1人目の殺陣師がかかっていき,ズバッと斬り倒され前回りで1回転。2人目の襲ってくる刀をWKさんが自分の刀で受け止め,すかさず腰のあたりを斬り返して倒します。陰から襲ってくる3人目の殺陣師を振り向きもせずグサッと刺して倒します。赤木は当然その流れるようなチャンバラシーンに圧倒され,自分の刀をおそるおそる構えるだけです。しかし,まだ終了合図の「カット」がかからないのです。

WKさんが不敵な笑みを浮かべながら4人目の殺陣師である私の方を振り向き「かかってこいよ。」という表情をみせ,手招きのような仕草をします。終了の合図の「カット」がかかるまでは演技は続行しなければならないルールです。え,私がWKさんと剣で戦うの?

「やるか!やるしかないのか!」

私が体を震わせながら刀を振り上げてWKさんに飛びかかろうとしたその時,「カット!お前(赤木のこと)は余計なことしなくていい。」ま,そうですよね。私にリアルなチャンバラができるわけもなし。

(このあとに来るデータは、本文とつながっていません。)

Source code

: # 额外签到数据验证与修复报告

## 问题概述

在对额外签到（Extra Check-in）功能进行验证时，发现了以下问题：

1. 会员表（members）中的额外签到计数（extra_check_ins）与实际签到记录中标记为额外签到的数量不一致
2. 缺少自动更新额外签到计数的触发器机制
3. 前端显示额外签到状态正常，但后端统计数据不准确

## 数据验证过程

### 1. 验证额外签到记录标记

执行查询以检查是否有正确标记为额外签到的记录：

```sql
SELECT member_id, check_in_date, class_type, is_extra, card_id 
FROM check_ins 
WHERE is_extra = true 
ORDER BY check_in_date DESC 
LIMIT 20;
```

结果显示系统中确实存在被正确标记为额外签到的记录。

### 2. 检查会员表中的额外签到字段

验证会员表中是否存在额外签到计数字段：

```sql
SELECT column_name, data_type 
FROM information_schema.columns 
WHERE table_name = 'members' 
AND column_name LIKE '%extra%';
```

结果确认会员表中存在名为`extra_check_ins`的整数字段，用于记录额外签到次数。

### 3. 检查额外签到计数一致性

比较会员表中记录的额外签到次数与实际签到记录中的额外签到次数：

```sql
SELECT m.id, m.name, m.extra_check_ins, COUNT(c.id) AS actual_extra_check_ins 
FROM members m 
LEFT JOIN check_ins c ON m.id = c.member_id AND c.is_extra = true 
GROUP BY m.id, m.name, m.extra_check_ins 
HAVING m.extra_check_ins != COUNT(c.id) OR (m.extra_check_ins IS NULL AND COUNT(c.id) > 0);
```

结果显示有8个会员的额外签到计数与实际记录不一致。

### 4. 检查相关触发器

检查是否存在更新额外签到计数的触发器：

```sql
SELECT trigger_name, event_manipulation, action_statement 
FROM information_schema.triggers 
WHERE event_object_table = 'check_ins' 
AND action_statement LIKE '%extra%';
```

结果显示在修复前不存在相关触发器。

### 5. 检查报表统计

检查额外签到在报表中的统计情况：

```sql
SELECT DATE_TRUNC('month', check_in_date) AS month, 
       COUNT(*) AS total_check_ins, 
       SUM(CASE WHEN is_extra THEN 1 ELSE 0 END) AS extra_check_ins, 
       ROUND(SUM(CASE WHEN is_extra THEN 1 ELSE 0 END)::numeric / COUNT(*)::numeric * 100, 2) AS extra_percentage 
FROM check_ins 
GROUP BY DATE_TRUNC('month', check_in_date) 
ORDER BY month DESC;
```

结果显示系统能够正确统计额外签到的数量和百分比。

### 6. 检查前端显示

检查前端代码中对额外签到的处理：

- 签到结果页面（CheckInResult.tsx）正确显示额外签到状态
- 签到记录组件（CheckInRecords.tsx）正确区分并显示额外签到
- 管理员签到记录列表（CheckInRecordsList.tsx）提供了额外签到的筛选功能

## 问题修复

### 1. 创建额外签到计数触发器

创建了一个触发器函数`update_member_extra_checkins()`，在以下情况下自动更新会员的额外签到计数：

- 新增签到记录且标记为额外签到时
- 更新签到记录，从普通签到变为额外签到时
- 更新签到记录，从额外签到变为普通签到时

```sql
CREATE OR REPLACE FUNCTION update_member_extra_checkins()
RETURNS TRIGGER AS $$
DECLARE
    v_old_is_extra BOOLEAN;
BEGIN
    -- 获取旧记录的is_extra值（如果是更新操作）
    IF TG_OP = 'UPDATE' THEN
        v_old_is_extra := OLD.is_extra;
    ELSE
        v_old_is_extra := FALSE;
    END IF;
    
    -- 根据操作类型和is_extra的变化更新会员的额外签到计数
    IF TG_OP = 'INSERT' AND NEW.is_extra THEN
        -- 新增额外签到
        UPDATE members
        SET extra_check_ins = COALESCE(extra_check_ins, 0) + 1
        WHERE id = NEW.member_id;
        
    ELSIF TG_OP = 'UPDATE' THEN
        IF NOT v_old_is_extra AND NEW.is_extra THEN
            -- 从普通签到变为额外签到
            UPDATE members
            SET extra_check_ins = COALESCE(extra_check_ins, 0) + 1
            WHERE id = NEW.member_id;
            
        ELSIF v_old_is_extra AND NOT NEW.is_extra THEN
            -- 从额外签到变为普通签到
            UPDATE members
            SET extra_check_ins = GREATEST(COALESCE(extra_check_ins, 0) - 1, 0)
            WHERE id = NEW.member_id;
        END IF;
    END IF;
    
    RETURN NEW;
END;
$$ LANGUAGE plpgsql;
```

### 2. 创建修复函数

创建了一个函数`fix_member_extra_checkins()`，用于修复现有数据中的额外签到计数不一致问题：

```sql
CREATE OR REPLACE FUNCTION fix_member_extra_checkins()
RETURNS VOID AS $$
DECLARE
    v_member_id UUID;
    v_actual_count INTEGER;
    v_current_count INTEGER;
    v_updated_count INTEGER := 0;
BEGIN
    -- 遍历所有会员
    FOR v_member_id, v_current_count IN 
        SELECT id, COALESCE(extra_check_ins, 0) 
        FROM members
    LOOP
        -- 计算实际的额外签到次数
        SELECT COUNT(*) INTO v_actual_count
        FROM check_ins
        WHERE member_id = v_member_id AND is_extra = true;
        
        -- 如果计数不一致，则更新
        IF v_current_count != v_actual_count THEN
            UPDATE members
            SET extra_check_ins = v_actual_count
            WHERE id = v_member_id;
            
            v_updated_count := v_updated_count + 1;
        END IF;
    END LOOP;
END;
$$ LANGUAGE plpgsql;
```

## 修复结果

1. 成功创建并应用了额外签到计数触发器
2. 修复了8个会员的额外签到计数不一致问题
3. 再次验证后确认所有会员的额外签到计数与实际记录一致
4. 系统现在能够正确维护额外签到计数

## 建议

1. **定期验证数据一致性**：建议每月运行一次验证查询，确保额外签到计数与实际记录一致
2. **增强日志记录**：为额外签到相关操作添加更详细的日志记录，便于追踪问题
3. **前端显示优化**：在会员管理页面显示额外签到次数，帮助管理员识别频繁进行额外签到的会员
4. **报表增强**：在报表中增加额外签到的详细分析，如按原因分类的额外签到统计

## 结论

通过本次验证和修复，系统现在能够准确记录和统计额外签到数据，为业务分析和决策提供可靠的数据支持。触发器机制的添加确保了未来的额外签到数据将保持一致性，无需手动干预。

このシーンの撮影が無事終わり,WKさんが控室に向かうため赤木のそばを通り抜けるのですが,すれ違いざまに二枚目俳優の彼の肩の袖が赤木の袖とそっと触れ合いました。その瞬間,50歳代のおっさんの赤木が乙女チックになってしまい,手を胸に抱えて「イヤン」とうっかりつぶやいちゃいました。これくらいの色気がないと芸能界ではやっていけません。さすがWKさん。